PROBLEM: Transcribe the listing verbatim. Do not carry over any pictures.

RECORDS TO PROCESS:
----------------------------------------

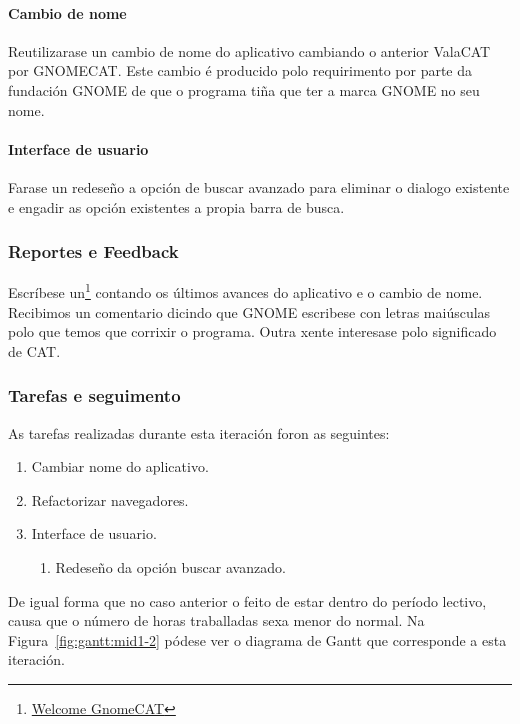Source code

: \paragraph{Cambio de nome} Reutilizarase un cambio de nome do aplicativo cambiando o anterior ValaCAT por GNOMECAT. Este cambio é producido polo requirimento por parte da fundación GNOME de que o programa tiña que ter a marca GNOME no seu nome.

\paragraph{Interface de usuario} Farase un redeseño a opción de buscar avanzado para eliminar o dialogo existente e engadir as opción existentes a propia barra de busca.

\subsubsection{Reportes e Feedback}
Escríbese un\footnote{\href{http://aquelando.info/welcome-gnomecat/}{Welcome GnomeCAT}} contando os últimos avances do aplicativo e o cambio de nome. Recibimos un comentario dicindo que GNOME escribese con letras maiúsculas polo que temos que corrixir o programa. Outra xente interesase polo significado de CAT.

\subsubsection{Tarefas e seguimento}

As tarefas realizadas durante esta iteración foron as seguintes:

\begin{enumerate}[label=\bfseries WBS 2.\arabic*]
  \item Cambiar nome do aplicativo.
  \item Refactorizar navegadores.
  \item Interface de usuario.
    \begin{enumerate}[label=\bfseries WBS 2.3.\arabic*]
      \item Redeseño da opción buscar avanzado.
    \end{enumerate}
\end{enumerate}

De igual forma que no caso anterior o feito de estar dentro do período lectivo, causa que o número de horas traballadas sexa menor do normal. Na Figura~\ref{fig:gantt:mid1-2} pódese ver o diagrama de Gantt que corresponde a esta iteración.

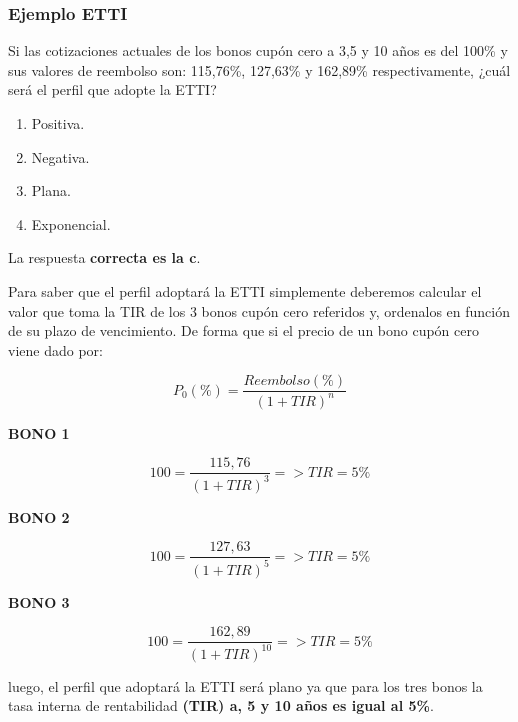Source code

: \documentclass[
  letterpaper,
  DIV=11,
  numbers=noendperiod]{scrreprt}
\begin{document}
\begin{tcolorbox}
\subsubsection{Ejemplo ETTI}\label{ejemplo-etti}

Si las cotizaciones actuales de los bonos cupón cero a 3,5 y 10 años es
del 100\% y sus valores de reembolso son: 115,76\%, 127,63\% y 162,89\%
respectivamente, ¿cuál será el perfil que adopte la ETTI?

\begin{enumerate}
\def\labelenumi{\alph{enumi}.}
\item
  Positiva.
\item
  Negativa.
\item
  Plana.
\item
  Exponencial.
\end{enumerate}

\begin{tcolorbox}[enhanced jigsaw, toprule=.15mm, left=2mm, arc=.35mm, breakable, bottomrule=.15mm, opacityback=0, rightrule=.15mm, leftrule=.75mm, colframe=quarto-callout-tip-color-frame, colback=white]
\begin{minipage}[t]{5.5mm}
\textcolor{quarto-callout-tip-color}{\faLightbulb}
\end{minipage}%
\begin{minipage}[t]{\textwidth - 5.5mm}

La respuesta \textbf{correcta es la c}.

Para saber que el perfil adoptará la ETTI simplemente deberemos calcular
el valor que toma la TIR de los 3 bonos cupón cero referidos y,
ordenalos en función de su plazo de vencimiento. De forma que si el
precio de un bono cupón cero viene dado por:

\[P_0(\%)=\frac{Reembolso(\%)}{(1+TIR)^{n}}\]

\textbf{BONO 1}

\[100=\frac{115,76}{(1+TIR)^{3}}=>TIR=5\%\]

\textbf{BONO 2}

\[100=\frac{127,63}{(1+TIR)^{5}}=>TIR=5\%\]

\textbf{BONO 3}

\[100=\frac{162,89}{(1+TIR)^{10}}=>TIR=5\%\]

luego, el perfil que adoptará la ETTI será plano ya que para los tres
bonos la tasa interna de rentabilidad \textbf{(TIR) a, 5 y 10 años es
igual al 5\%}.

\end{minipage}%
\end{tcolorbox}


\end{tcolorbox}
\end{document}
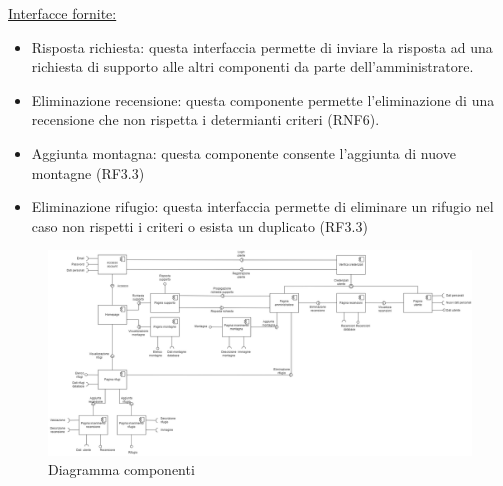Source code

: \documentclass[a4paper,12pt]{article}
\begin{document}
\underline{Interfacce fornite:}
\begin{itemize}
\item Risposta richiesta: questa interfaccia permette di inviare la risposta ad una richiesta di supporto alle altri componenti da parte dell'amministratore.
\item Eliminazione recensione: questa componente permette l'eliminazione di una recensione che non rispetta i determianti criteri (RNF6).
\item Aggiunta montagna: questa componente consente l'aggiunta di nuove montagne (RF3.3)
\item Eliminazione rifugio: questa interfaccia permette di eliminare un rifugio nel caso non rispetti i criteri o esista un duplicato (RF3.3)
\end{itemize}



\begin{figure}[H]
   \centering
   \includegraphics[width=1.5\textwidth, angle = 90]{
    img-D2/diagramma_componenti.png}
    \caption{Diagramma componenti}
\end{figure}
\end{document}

----------------------------------------

EXPECTED ANSWER:
Source code

: \paragraph{Cambio de nome} Reutilizarase un cambio de nome do aplicativo cambiando o anterior ValaCAT por GNOMECAT. Este cambio é producido polo requirimento por parte da fundación GNOME de que o programa tiña que ter a marca GNOME no seu nome.

\paragraph{Interface de usuario} Farase un redeseño a opción de buscar avanzado para eliminar o dialogo existente e engadir as opción existentes a propia barra de busca.

\subsubsection{Reportes e Feedback}
Escríbese un\footnote{\href{http://aquelando.info/welcome-gnomecat/}{Welcome GnomeCAT}} contando os últimos avances do aplicativo e o cambio de nome. Recibimos un comentario dicindo que GNOME escribese con letras maiúsculas polo que temos que corrixir o programa. Outra xente interesase polo significado de CAT.

\subsubsection{Tarefas e seguimento}

As tarefas realizadas durante esta iteración foron as seguintes:

\begin{enumerate}[label=\bfseries WBS 2.\arabic*]
  \item Cambiar nome do aplicativo.
  \item Refactorizar navegadores.
  \item Interface de usuario.
    \begin{enumerate}[label=\bfseries WBS 2.3.\arabic*]
      \item Redeseño da opción buscar avanzado.
    \end{enumerate}
\end{enumerate}

De igual forma que no caso anterior o feito de estar dentro do período lectivo, causa que o número de horas traballadas sexa menor do normal. Na Figura~\ref{fig:gantt:mid1-2} pódese ver o diagrama de Gantt que corresponde a esta iteración.

Source code

: \documentclass[
  letterpaper,
  DIV=11,
  numbers=noendperiod]{scrreprt}
\begin{document}
\begin{tcolorbox}
\subsubsection{Ejemplo ETTI}\label{ejemplo-etti}

Si las cotizaciones actuales de los bonos cupón cero a 3,5 y 10 años es
del 100\% y sus valores de reembolso son: 115,76\%, 127,63\% y 162,89\%
respectivamente, ¿cuál será el perfil que adopte la ETTI?

\begin{enumerate}
\def\labelenumi{\alph{enumi}.}
\item
  Positiva.
\item
  Negativa.
\item
  Plana.
\item
  Exponencial.
\end{enumerate}

\begin{tcolorbox}[enhanced jigsaw, toprule=.15mm, left=2mm, arc=.35mm, breakable, bottomrule=.15mm, opacityback=0, rightrule=.15mm, leftrule=.75mm, colframe=quarto-callout-tip-color-frame, colback=white]
\begin{minipage}[t]{5.5mm}
\textcolor{quarto-callout-tip-color}{\faLightbulb}
\end{minipage}%
\begin{minipage}[t]{\textwidth - 5.5mm}

La respuesta \textbf{correcta es la c}.

Para saber que el perfil adoptará la ETTI simplemente deberemos calcular
el valor que toma la TIR de los 3 bonos cupón cero referidos y,
ordenalos en función de su plazo de vencimiento. De forma que si el
precio de un bono cupón cero viene dado por:

\[P_0(\%)=\frac{Reembolso(\%)}{(1+TIR)^{n}}\]

\textbf{BONO 1}

\[100=\frac{115,76}{(1+TIR)^{3}}=>TIR=5\%\]

\textbf{BONO 2}

\[100=\frac{127,63}{(1+TIR)^{5}}=>TIR=5\%\]

\textbf{BONO 3}

\[100=\frac{162,89}{(1+TIR)^{10}}=>TIR=5\%\]

luego, el perfil que adoptará la ETTI será plano ya que para los tres
bonos la tasa interna de rentabilidad \textbf{(TIR) a, 5 y 10 años es
igual al 5\%}.

\end{minipage}%
\end{tcolorbox}


\end{tcolorbox}
\end{document}
Source code

: \documentclass[a4paper,12pt]{article}
\begin{document}
\underline{Interfacce fornite:}
\begin{itemize}
\item Risposta richiesta: questa interfaccia permette di inviare la risposta ad una richiesta di supporto alle altri componenti da parte dell'amministratore.
\item Eliminazione recensione: questa componente permette l'eliminazione di una recensione che non rispetta i determianti criteri (RNF6).
\item Aggiunta montagna: questa componente consente l'aggiunta di nuove montagne (RF3.3)
\item Eliminazione rifugio: questa interfaccia permette di eliminare un rifugio nel caso non rispetti i criteri o esista un duplicato (RF3.3)
\end{itemize}



\begin{figure}[H]
   \centering
   \includegraphics[width=1.5\textwidth, angle = 90]{
    img-D2/diagramma_componenti.png}
    \caption{Diagramma componenti}
\end{figure}
\end{document}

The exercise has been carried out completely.